France | France, Cour administrative d'appel de Nantes, 5ème chambre, 05 juillet 2022, 21NT02458


Vu la procédure suivante :

Procédure contentieuse antérieure :

Mme C... B... a demandé au tribunal administratif de Rennes d'annuler la délibération du 19 décembre 2019 par laquelle le conseil métropolitain de Rennes Métropole a approuvé le plan local d'urbanisme intercommunal (PLUI) de Rennes Métropole ainsi que la décision du 27 mai 2020 du président de Rennes Métropole portant rejet de son recours tendant à l'annulation de cette délibération et au versement d'une somme de 700 000 euros en réparation du préjudice subi du fait de l'illégalité fautive du clas

sement en zone UP de sa parcelle cadastrée AH 21, à titre subsidiaire, d'annuler...

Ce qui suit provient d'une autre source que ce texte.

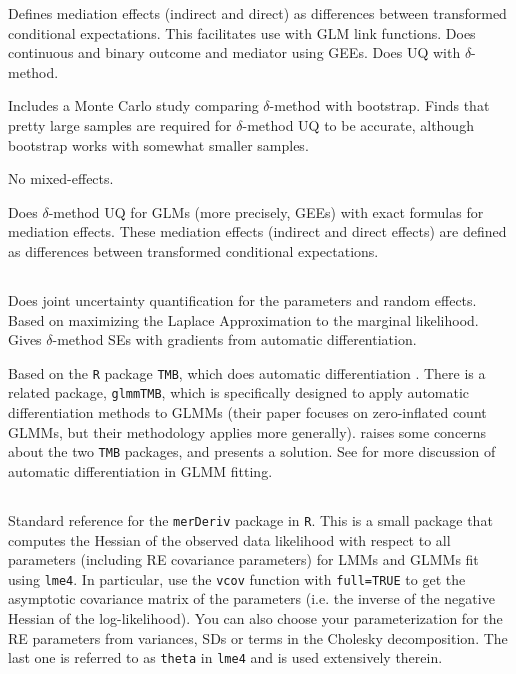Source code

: \documentclass{article}
\begin{document}
Defines mediation effects (indirect and direct) as differences between transformed conditional expectations. This facilitates use with GLM link functions. Does continuous and binary outcome and mediator using GEEs. Does UQ with $\delta$-method. 

Includes a Monte Carlo study comparing $\delta$-method with bootstrap. Finds that pretty large samples are required for $\delta$-method UQ to be accurate, although bootstrap works with somewhat smaller samples.

No mixed-effects.

Does $\delta$-method UQ for GLMs (more precisely, GEEs) with exact formulas for mediation effects. These mediation effects (indirect and direct effects) are defined as differences between transformed conditional expectations. 


\subsection{\citet{Zhe21}}

Does joint uncertainty quantification for the parameters and random effects. Based on maximizing the Laplace Approximation to the marginal likelihood. Gives $\delta$-method SEs with gradients from automatic differentiation.

Based on the \texttt{R} package \texttt{TMB}, which does automatic differentiation \citep{Kri16}. There is a related package, \texttt{glmmTMB}, which is specifically designed to apply automatic differentiation methods to GLMMs \citep{Bro17} (their paper focuses on zero-inflated count GLMMs, but their methodology applies more generally). \citet{Zhe21} raises some concerns about the two \texttt{TMB} packages, and presents a solution. See \citet{Ska06} for more discussion of automatic differentiation in GLMM fitting.

\subsection{\citet{Wan18}}

Standard reference for the \texttt{merDeriv} package in \texttt{R}. This is a small package that computes the Hessian of the observed data likelihood with respect to all parameters (including RE covariance parameters) for LMMs and GLMMs fit using \texttt{lme4}. In particular, use the \texttt{vcov} function with \texttt{full=TRUE} to get the asymptotic covariance matrix of the parameters (i.e. the inverse of the negative Hessian of the log-likelihood). You can also choose your parameterization for the RE parameters from variances, SDs or terms in the Cholesky decomposition. The last one is referred to as \texttt{theta} in \texttt{lme4} and is used extensively therein.




\end{document}
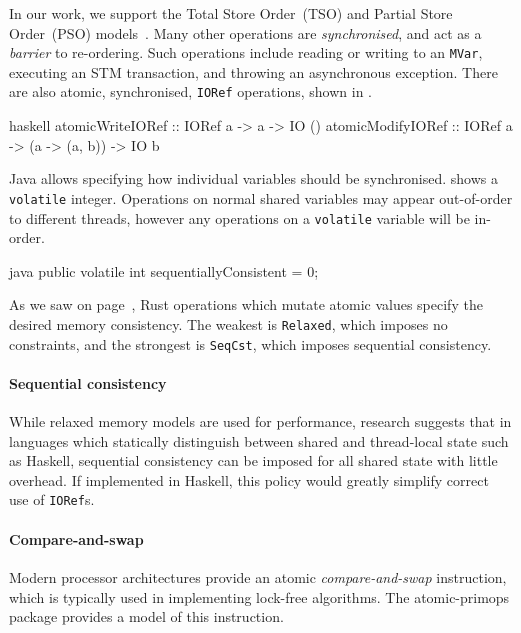 In our work, we support the Total Store Order~(TSO) and Partial Store
Order~(PSO) models~.  Many other operations are
\emph{synchronised}, and act as a \emph{barrier} to re-ordering.  Such
operations include reading or writing to an \verb|MVar|, executing an
STM transaction, and throwing an asynchronous exception.  There are
also atomic, synchronised, \verb|IORef| operations, shown in
.

\begin{listing}
\centering
\begin{cminted}{haskell}
atomicWriteIORef  :: IORef a -> a -> IO ()
atomicModifyIORef :: IORef a -> (a -> (a, b)) -> IO b
\end{cminted}
\caption{Atomic operations in Haskell.}\label{lst:atomic_haskell}
\end{listing}

Java allows specifying how individual variables should be
synchronised.   shows a \verb|volatile| integer.
Operations on normal shared variables may appear out-of-order to
different threads, however any operations on a \verb|volatile|
variable will be in-order.

\begin{listing}
\centering
\begin{cminted}{java}
public volatile int sequentiallyConsistent = 0;
\end{cminted}
\caption{Atomic operations in Java.}\label{lst:atomic_java}
\end{listing}

As we saw on page~\pageref{page:rust_mem}, Rust operations which
mutate atomic values specify the desired memory consistency.  The
weakest is \verb|Relaxed|, which imposes no constraints, and the
strongest is \verb|SeqCst|, which imposes sequential consistency.

\paragraph{Sequential consistency}
While relaxed memory models are used for performance, research
suggests that in languages which statically distinguish between shared
and thread-local state such as Haskell, sequential consistency can be
imposed for all shared state with little overhead\cite{vollmer2017}.
If implemented in Haskell, this policy would greatly simplify correct
use of \verb|IORef|s.

\paragraph{Compare-and-swap}
Modern processor architectures provide an atomic
\emph{compare-and-swap} instruction, which is typically used in
implementing lock-free algorithms\cite{dice2013}.  The
atomic-primops\cite{atomic_primops} package provides a model of this
instruction.

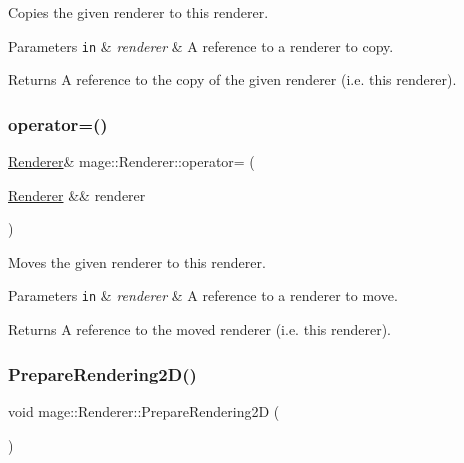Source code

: Copies the given renderer to this renderer.


\begin{DoxyParams}[1]{Parameters}
\mbox{\tt in}  & {\em renderer} & A reference to a renderer to copy. \\
\hline
\end{DoxyParams}
\begin{DoxyReturn}{Returns}
A reference to the copy of the given renderer (i.\+e. this renderer). 
\end{DoxyReturn}
\hypertarget{classmage_1_1_renderer_aa381bb89bffdc8ea2d8e3625e28cd28a}{}\label{classmage_1_1_renderer_aa381bb89bffdc8ea2d8e3625e28cd28a} 
\subsubsection{\texorpdfstring{operator=()}{operator=()}\hspace{0.1cm}{\footnotesize\ttfamily [2/2]}}
{\footnotesize\ttfamily \hyperlink{classmage_1_1_renderer}{Renderer}\& mage\+::\+Renderer\+::operator= (\begin{DoxyParamCaption}\item[{\hyperlink{classmage_1_1_renderer}{Renderer} \&\&}]{renderer }\end{DoxyParamCaption})\hspace{0.3cm}{\ttfamily [delete]}}

Moves the given renderer to this renderer.


\begin{DoxyParams}[1]{Parameters}
\mbox{\tt in}  & {\em renderer} & A reference to a renderer to move. \\
\hline
\end{DoxyParams}
\begin{DoxyReturn}{Returns}
A reference to the moved renderer (i.\+e. this renderer). 
\end{DoxyReturn}
\hypertarget{classmage_1_1_renderer_a716c5ef70f425269de95db07c9ecdbfa}{}\label{classmage_1_1_renderer_a716c5ef70f425269de95db07c9ecdbfa} 
\subsubsection{\texorpdfstring{Prepare\+Rendering2\+D()}{PrepareRendering2D()}}
{\footnotesize\ttfamily void mage\+::\+Renderer\+::\+Prepare\+Rendering2D (\begin{DoxyParamCaption}{ }\end{DoxyParamCaption})}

Vu la procédure suivante :

Procédure contentieuse antérieure :

Mme C... B... a demandé au tribunal administratif de Rennes d'annuler la délibération du 19 décembre 2019 par laquelle le conseil métropolitain de Rennes Métropole a approuvé le plan local d'urbanisme intercommunal (PLUI) de Rennes Métropole ainsi que la décision du 27 mai 2020 du président de Rennes Métropole portant rejet de son recours tendant à l'annulation de cette délibération et au versement d'une somme de 700 000 euros en réparation du préjudice subi du fait de l'illégalité fautive du classement en zone UP de sa parcelle cadastrée AH 21, à titre subsidiaire, d'annuler cette délibération en tant qu'elle classe sa parcelle en zone UP et l'immeuble édifié sur cette parcelle en patrimoine bâti d'intérêt local 2 étoiles, et de surseoir à statuer en enjoignant à Rennes Métropole de modifier le plan local d'urbanisme intercommunal.

Par un jugement n° 2003024 du 5 juillet 2021, le tribunal administratif de Rennes a rejeté sa demande.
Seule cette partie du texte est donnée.